[Dataset items]

────────────────────

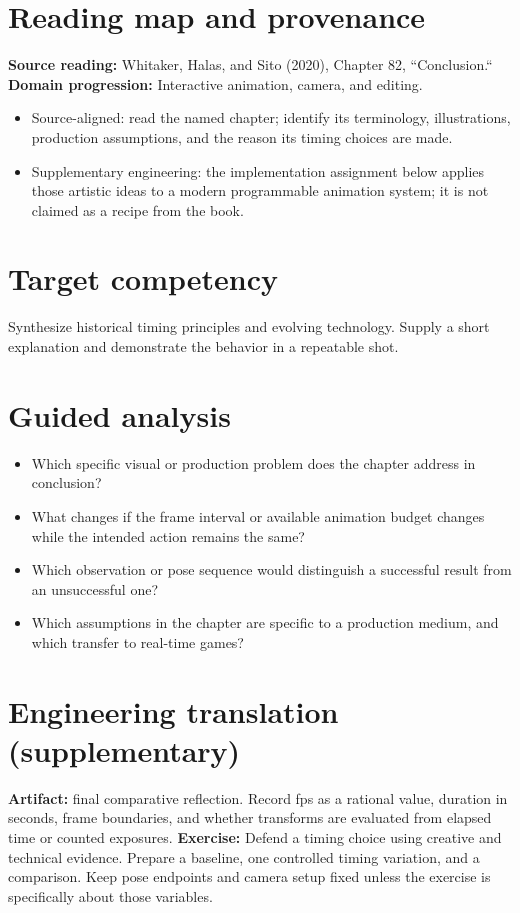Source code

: \documentclass[10pt,letterpaper]{article}
\begin{document}
\makedoctitle
\makedocsummary

\section{Reading map and provenance}
\textbf{Source reading:} Whitaker, Halas, and Sito (2020), Chapter 82, ``Conclusion.``\\
\textbf{Domain progression:} Interactive animation, camera, and editing.
\begin{itemize}
\item Source-aligned: read the named chapter; identify its terminology, illustrations, production assumptions, and the reason its timing choices are made.
\item Supplementary engineering: the implementation assignment below applies those artistic ideas to a modern programmable animation system; it is not claimed as a recipe from the book.
\end{itemize}
\section{Target competency}
Synthesize historical timing principles and evolving technology. Supply a short explanation and demonstrate the behavior in a repeatable shot.
\section{Guided analysis}
\begin{itemize}
\item Which specific visual or production problem does the chapter address in conclusion?
\item What changes if the frame interval or available animation budget changes while the intended action remains the same?
\item Which observation or pose sequence would distinguish a successful result from an unsuccessful one?
\item Which assumptions in the chapter are specific to a production medium, and which transfer to real-time games?
\end{itemize}
\section{Engineering translation (supplementary)}
\textbf{Artifact:} final comparative reflection. Record fps as a rational value, duration in seconds, frame boundaries, and whether transforms are evaluated from elapsed time or counted exposures.
\textbf{Exercise:} Defend a timing choice using creative and technical evidence. Prepare a baseline, one controlled timing variation, and a comparison. Keep pose endpoints and camera setup fixed unless the exercise is specifically about those variables.
\end{document}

────────────────────

_TASK DIRECTIONS_
Transcribe exactly the lines from the one containing "to real-time games?" through the end of the records, both included, and nothing else.

_ANSWER TO THE EXERCISE_
\item Which assumptions in the chapter are specific to a production medium, and which transfer to real-time games?
\end{itemize}
\section{Engineering translation (supplementary)}
\textbf{Artifact:} final comparative reflection. Record fps as a rational value, duration in seconds, frame boundaries, and whether transforms are evaluated from elapsed time or counted exposures.
\textbf{Exercise:} Defend a timing choice using creative and technical evidence. Prepare a baseline, one controlled timing variation, and a comparison. Keep pose endpoints and camera setup fixed unless the exercise is specifically about those variables.
\end{document}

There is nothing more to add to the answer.